In any case, there are days when my anger rises.  Piper tells me what to do with it . . .

“But if we do experience the sinful emotion of anger at God, what then? Shall we add the sin of hypocrisy to the sin of anger? No. If we feel it, we should confess it to God. He knows it anyway. He sees our hearts.
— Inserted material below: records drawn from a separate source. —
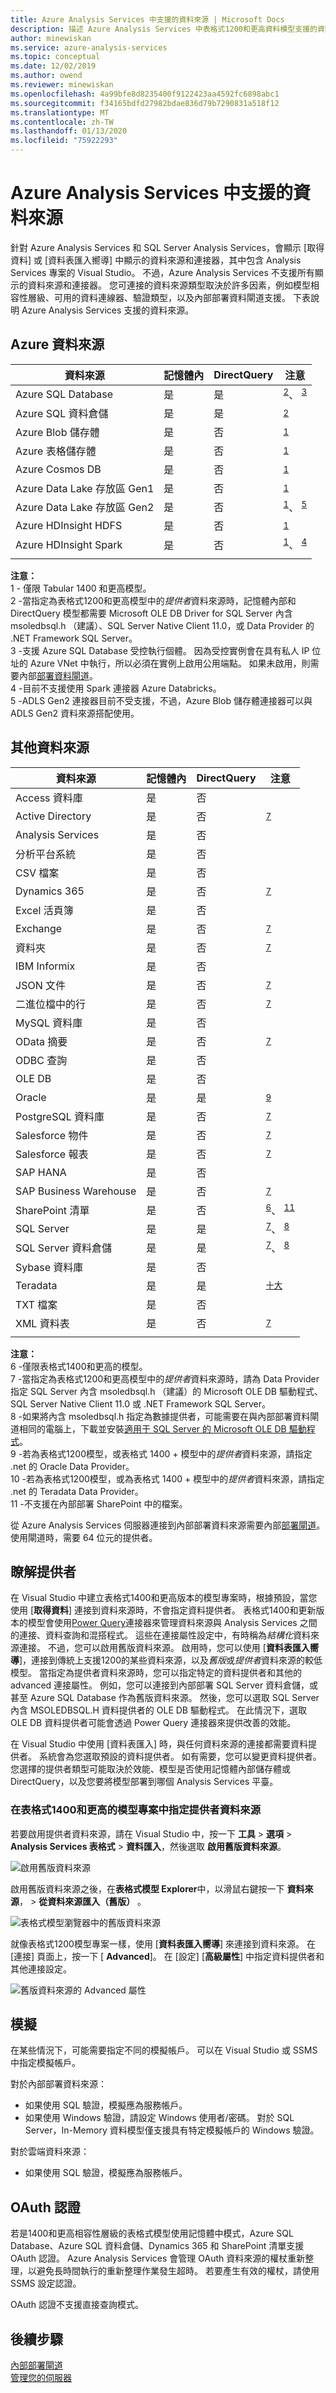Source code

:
 ```yaml
---
title: Azure Analysis Services 中支援的資料來源 | Microsoft Docs
description: 描述 Azure Analysis Services 中表格式1200和更高資料模型支援的資料來源和連接器。
author: minewiskan
ms.service: azure-analysis-services
ms.topic: conceptual
ms.date: 12/02/2019
ms.author: owend
ms.reviewer: minewiskan
ms.openlocfilehash: 4a99bfe8d8235400f9122423aa4592fc6898abc1
ms.sourcegitcommit: f34165bdfd27982bdae836d79b7290831a518f12
ms.translationtype: MT
ms.contentlocale: zh-TW
ms.lasthandoff: 01/13/2020
ms.locfileid: "75922293"
---
```

# <a name="data-sources-supported-in-azure-analysis-services"></a>Azure Analysis Services 中支援的資料來源

針對 Azure Analysis Services 和 SQL Server Analysis Services，會顯示 [取得資料] 或 [資料表匯入嚮導] 中顯示的資料來源和連接器，其中包含 Analysis Services 專案的 Visual Studio。 不過，Azure Analysis Services 不支援所有顯示的資料來源和連接器。 您可連接的資料來源類型取決於許多因素，例如模型相容性層級、可用的資料連線器、驗證類型，以及內部部署資料閘道支援。 下表說明 Azure Analysis Services 支援的資料來源。

## <a name="azure-data-sources"></a>Azure 資料來源

|資料來源  |記憶體內  |DirectQuery  |注意 |
|---------|---------|---------|---------|
|Azure SQL Database      |   是      |    是      |<sup>[2](#azprovider)</sup>、 <sup> [3](#azsqlmanaged)</sup>|
|Azure SQL 資料倉儲      |   是      |   是       |<sup>[2](#azprovider)</sup>|
|Azure Blob 儲存體      |   是       |    否      | <sup>[1](#tab1400a)</sup> |
|Azure 表格儲存體     |   是       |    否      | <sup>[1](#tab1400a)</sup>|
|Azure Cosmos DB     |  是        |  否        |<sup>[1](#tab1400a)</sup> |
|Azure Data Lake 存放區 Gen1      |   是       |    否      |<sup>[1](#tab1400a)</sup> |
|Azure Data Lake 存放區 Gen2       |   是       |    否      |<sup>[1](#tab1400a)</sup>、 <sup> [5](#gen2)</sup>|
|Azure HDInsight HDFS    |     是     |   否       |<sup>[1](#tab1400a)</sup> |
|Azure HDInsight Spark     |   是       |   否       |<sup>[1](#tab1400a)</sup>、 <sup> [4](#databricks)</sup>|
||||

**注意：**    
<a name="tab1400a">1</a> - 僅限 Tabular 1400 和更高模型。  
<a name="azprovider">2</a> -當指定為表格式1200和更高模型中的*提供者*資料來源時，記憶體內部和 DirectQuery 模型都需要 Microsoft OLE DB Driver for SQL Server 內含 msoledbsql.h （建議）、SQL Server Native Client 11.0，或 Data Provider 的 .NET Framework SQL Server。    
<a name="azsqlmanaged">3</a> -支援 Azure SQL Database 受控執行個體。 因為受控實例會在具有私人 IP 位址的 Azure VNet 中執行，所以必須在實例上啟用公用端點。 如果未啟用，則需要內部[部署資料閘道](analysis-services-gateway.md)。    
<a name="databricks">4</a> -目前不支援使用 Spark 連接器 Azure Databricks。   
<a name="gen2">5</a> -ADLS Gen2 連接器目前不受支援，不過，Azure Blob 儲存體連接器可以與 ADLS Gen2 資料來源搭配使用。   

## <a name="other-data-sources"></a>其他資料來源

|資料來源 | 記憶體內 | DirectQuery |注意   |
|  --- | --- | --- | --- |
|Access 資料庫     |  是 | 否 |  |
|Active Directory     |  是 | 否 | <sup>[7](#tab1400b)</sup>  |
|Analysis Services     |  是 | 否 |  |
|分析平台系統     |  是 | 否 |  |
|CSV 檔案  |是 | 否 |  |
|Dynamics 365     |  是 | 否 | <sup>[7](#tab1400b)</sup> |
|Excel 活頁簿     |  是 | 否 |  |
|Exchange      |  是 | 否 | <sup>[7](#tab1400b)</sup> |
|資料夾      |是 | 否 | <sup>[7](#tab1400b)</sup> |
|IBM Informix  |是 | 否 |  |
|JSON 文件      |  是 | 否 | <sup>[7](#tab1400b)</sup> |
|二進位檔中的行      | 是 | 否 | <sup>[7](#tab1400b)</sup> |
|MySQL 資料庫     | 是 | 否 |  |
|OData 摘要      |  是 | 否 | <sup>[7](#tab1400b)</sup> |
|ODBC 查詢     | 是 | 否 |  |
|OLE DB     |   是 | 否 |  |
|Oracle  | 是  |是  | <sup>[9](#oracle)</sup> |
|PostgreSQL 資料庫   | 是 | 否 | <sup>[7](#tab1400b)</sup> |
|Salesforce 物件|  是 | 否 | <sup>[7](#tab1400b)</sup> |
|Salesforce 報表 |是 | 否 | <sup>[7](#tab1400b)</sup> |
|SAP HANA     |  是 | 否 |  |
|SAP Business Warehouse    |  是 | 否 | <sup>[7](#tab1400b)</sup> |
|SharePoint 清單      |   是 | 否 | <sup>[6](#tab1400b)</sup>、 <sup> [11](#filesSP)</sup> |
|SQL Server |是   | 是  | <sup>[7](#sqlim)</sup>、 <sup> [8](#instgw)</sup> | 
|SQL Server 資料倉儲 |是   | 是  | <sup>[7](#sqlim)</sup>、 <sup> [8](#instgw)</sup> |
|Sybase 資料庫     |  是 | 否 |  |
|Teradata | 是  | 是  | <sup>[十大](#teradata)</sup> |
|TXT 檔案  |是 | 否 |  |
|XML 資料表    |  是 | 否 | <sup>[7](#tab1400b)</sup> |
| | | |

**注意：**    
<a name="tab1400b">6</a> -僅限表格式1400和更高的模型。  
<a name="sqlim">7</a> -當指定為表格式1200和更高模型中的*提供者*資料來源時，請為 Data Provider 指定 SQL Server 內含 msoledbsql.h （建議）的 Microsoft OLE DB 驅動程式、SQL Server Native Client 11.0 或 .NET Framework SQL Server。  
<a name="instgw">8</a> -如果將內含 msoledbsql.h 指定為數據提供者，可能需要在與內部部署資料閘道相同的電腦上，下載並安裝[適用于 SQL Server 的 Microsoft OLE DB 驅動程式](https://docs.microsoft.com/sql/connect/oledb/oledb-driver-for-sql-server)。  
<a name="oracle">9</a> -若為表格式1200模型，或表格式 1400 + 模型中的*提供者*資料來源，請指定 .net 的 Oracle Data Provider。  
<a name="teradata">10</a> -若為表格式1200模型，或為表格式 1400 + 模型中的*提供者*資料來源，請指定 .net 的 Teradata Data Provider。   
<a name="filesSP">11</a> -不支援在內部部署 SharePoint 中的檔案。

從 Azure Analysis Services 伺服器連接到內部部署資料來源需要內部[部署閘道](analysis-services-gateway.md)。 使用閘道時，需要 64 位元的提供者。 

## <a name="understanding-providers"></a>瞭解提供者

在 Visual Studio 中建立表格式1400和更高版本的模型專案時，根據預設，當您使用 [**取得資料**] 連接到資料來源時，不會指定資料提供者。 表格式1400和更新版本的模型會使用[Power Query](/power-query/power-query-what-is-power-query)連接器來管理資料來源與 Analysis Services 之間的連接、資料查詢和混搭程式。 這些在連接屬性設定中，有時稱為*結構化*資料來源連接。 不過，您可以啟用舊版資料來源。 啟用時，您可以使用 [**資料表匯入嚮導**]，連接到傳統上支援1200的某些資料來源，以及*舊版*或*提供者*資料來源的較低模型。 當指定為提供者資料來源時，您可以指定特定的資料提供者和其他的 advanced 連接屬性。 例如，您可以連接到內部部署 SQL Server 資料倉儲，或甚至 Azure SQL Database 作為舊版資料來源。 然後，您可以選取 SQL Server 內含 MSOLEDBSQL.H 資料提供者的 OLE DB 驅動程式。 在此情況下，選取 OLE DB 資料提供者可能會透過 Power Query 連接器來提供改善的效能。 

在 Visual Studio 中使用 [資料表匯入] 時，與任何資料來源的連接都需要資料提供者。 系統會為您選取預設的資料提供者。 如有需要，您可以變更資料提供者。 您選擇的提供者類型可能取決於效能、模型是否使用記憶體內部儲存體或 DirectQuery，以及您要將模型部署到哪個 Analysis Services 平臺。

### <a name="specify-provider-data-sources-in-tabular-1400-and-higher-model-projects"></a>在表格式1400和更高的模型專案中指定提供者資料來源

若要啟用提供者資料來源，請在 Visual Studio 中，按一下 **工具** > **選項** > **Analysis Services 表格式** > **資料匯入**，然後選取 **啟用舊版資料來源**。

![啟用舊版資料來源](media/analysis-services-datasource/aas-enable-legacy-datasources.png)

啟用舊版資料來源之後，在**表格式模型 Explorer**中，以滑鼠右鍵按一下 **資料來源**， > **從資料來源匯入（舊版）** 。

![表格式模型瀏覽器中的舊版資料來源](media/analysis-services-datasource/aas-import-legacy-datasources.png)

就像表格式1200模型專案一樣，使用 [**資料表匯入嚮導**] 來連接到資料來源。 在 [連接] 頁面上，按一下 [ **Advanced**]。 在 [設定] [**高級屬性**] 中指定資料提供者和其他連接設定。

![舊版資料來源的 Advanced 屬性](media/analysis-services-datasource/aas-import-legacy-advanced.png)


## <a name="impersonation"></a>模擬
在某些情況下，可能需要指定不同的模擬帳戶。 可以在 Visual Studio 或 SSMS 中指定模擬帳戶。

對於內部部署資料來源：

* 如果使用 SQL 驗證，模擬應為服務帳戶。
* 如果使用 Windows 驗證，請設定 Windows 使用者/密碼。 對於 SQL Server，In-Memory 資料模型僅支援具有特定模擬帳戶的 Windows 驗證。

對於雲端資料來源：

* 如果使用 SQL 驗證，模擬應為服務帳戶。

## <a name="oauth-credentials"></a>OAuth 認證

若是1400和更高相容性層級的表格式模型使用記憶體中模式，Azure SQL Database、Azure SQL 資料倉儲、Dynamics 365 和 SharePoint 清單支援 OAuth 認證。 Azure Analysis Services 會管理 OAuth 資料來源的權杖重新整理，以避免長時間執行的重新整理作業發生超時。 若要產生有效的權杖，請使用 SSMS 設定認證。

OAuth 認證不支援直接查詢模式。

## <a name="next-steps"></a>後續步驟
[內部部署閘道](analysis-services-gateway.md)   
[管理您的伺服器](analysis-services-manage.md)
If anger at God is in our heart, we may as well tell him so, and then tell him we are sorry, and ask him to help us put it away by faith in his goodness and wisdom.”

So:  that’s what I’ve got to do.  Tell God I’m angry at him for allowing another affliction.  Then tell him I’m sorry and ask his help to get rid of anger by faith in his goodness and wisdom

By the way, Tuesday, for this old body, was a wearying one.  But I had my beautiful wife and daughter, Missy, with me.  They brought smiles and laughter and support.  They helped get me into and out of our truck, out of my wheelchair and onto the narrow PET Scan table, off that and back into my wheelchair,  out onto the CT Scan table and back  into my wheelchair, and finally out of the chair and into the house!  A herculean task when I have no strength in my legs!

And the Holy Spirit’s presence surrounded me though it all.

Plus, my stomach outweighed (no pun intended) my weariness:  after the test ordeal, we stopped at Cracker Barrel for a meal I long-wanted–“Momma’s French Toast Breakfast.”  We often stopped at a Cracker Barrel on vacation trips; so it brought back warm memories (and momentarily alleviated my anger).  But this prayer is still needed . . .

“Lord, cancer is too much on top of PLS.  How could you allow it?  I confess I’m angry..  And I’m sorry for it.  Please help me get rid of it by faith in your goodness and wisdom, which has always blessed my life.  Amen.”